两人唯恐天下不乱地在急诊室里动起手来,7号和8号急得像热锅上的蚂蚁,骆城躲在墙角生怕被殃及,以免他直接从左手骨折变成下半身瘫痪。于是平时基本不信教的他此刻在心里把认识的神仙佛祖都祈祷了个遍,正在他念道灶神的时候,他看到一个比玉皇大帝更让他安心的人,顿时喜出望外地对着门口大叫道:“队长!”
司铎后来回忆那一声呼唤绝对比电视里母子相会还亲切。
只是当时那个声音让他如同从热带雨林被空降到南极,从舒适的云端被扔进冰冷的太平洋,从
??如果给他更多的时间去形容,他还可以找到更多贴切的比喻。
两个如同被石化的人保持着打斗的姿势僵在那里,直到叶凯溱故意咳嗽了一声,22号才反应过来,立刻挺拔地站好,“队长好!”
修奕棱角分明的脸上甚至露出一丝笑意,就如同平时和队员打招呼一样的和蔼。司铎却不自觉地打了个寒颤,将身体拔得像标枪一样。他偷眼去看叶凯溱,意料之中得到了怜悯的一瞥。
修奕在屋里子扫视了一圈,然后对屋子里的人命令道:“7号8号和22号先回学校去,我跟副队长说过了,你们回去直接找他报道,骆城这里有我在,你们放心。”
三个人没想到修奕这么轻易就放走了他们,想来是修奕不愿在医院里发火,于是立刻大声应是,心情复杂地鱼贯走出了急诊室。
修奕望着躲在墙角的骆城,温和地说道:“5号,让医生给你把骨头接上。”
老医生看着终于来了个正常人,高兴得恨不得马上把骆城抓过来接好,而骆城刚刚松下的神经立刻又紧绷起来,一脸的倔强和抗议。
修奕也不生气,依旧微笑着,他冲着司铎伸出一根手指头,往里弯了弯,司铎咬咬嘴唇往前蹭了一步,心跳增到180,看着修奕没表示,只得继续往前又蹭了一小步,终于站到离修奕不到两米的距离,心跳顿时跳过250。

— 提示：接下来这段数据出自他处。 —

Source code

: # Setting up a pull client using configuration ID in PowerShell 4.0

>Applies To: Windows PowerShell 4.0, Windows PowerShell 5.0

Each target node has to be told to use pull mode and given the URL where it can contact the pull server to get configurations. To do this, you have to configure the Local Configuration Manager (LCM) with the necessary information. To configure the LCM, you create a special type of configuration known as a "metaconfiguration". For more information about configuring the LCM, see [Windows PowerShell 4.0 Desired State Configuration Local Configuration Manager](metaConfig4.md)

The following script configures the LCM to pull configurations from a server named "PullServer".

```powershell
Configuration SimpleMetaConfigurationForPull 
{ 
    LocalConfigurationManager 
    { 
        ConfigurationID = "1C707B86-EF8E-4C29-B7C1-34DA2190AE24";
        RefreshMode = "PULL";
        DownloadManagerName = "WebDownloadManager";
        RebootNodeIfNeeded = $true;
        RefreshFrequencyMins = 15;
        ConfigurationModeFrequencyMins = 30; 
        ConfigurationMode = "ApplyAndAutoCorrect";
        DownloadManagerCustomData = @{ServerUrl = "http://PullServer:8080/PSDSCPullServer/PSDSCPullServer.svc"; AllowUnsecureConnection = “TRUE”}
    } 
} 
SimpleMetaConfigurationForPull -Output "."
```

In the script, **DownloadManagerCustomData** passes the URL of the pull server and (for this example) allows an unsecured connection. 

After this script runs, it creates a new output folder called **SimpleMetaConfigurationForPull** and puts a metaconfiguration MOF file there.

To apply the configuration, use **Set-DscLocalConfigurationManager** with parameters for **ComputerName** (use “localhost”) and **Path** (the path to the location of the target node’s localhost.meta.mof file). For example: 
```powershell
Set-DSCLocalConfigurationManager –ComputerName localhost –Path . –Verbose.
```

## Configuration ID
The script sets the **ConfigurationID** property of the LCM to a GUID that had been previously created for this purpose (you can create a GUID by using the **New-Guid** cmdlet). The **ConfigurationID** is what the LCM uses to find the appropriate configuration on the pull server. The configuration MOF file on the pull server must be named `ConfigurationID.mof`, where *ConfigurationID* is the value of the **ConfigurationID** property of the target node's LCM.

修奕放下手的瞬间眼里一道寒芒闪过,司铎登时感到眼前一片黑,世界末日来临了般。修奕看到了司铎眼里的乞求,却没有任何顾及,以闪电般的速度一脚踹在司铎的大腿根上,巨大力量让司铎如稻草人一般没有任何反抗地摔在地上。
在场的除了叶凯溱之外的所有人均是觉得呼吸一窒,整个急诊室立刻安静下来,老医生和几个护士小姐早已被这一群怪人吓得失去了正常思考能力,伫立在墙边如街头的行为艺术。
修奕温柔如水地转头望着骆城,“现在你要不要让医生给你接骨?”
骆城看着一脸痛苦的跌在地上的司铎,犹犹豫豫地不知道说什么好,他从来不知道,真的有人可以如此温柔地威胁别人。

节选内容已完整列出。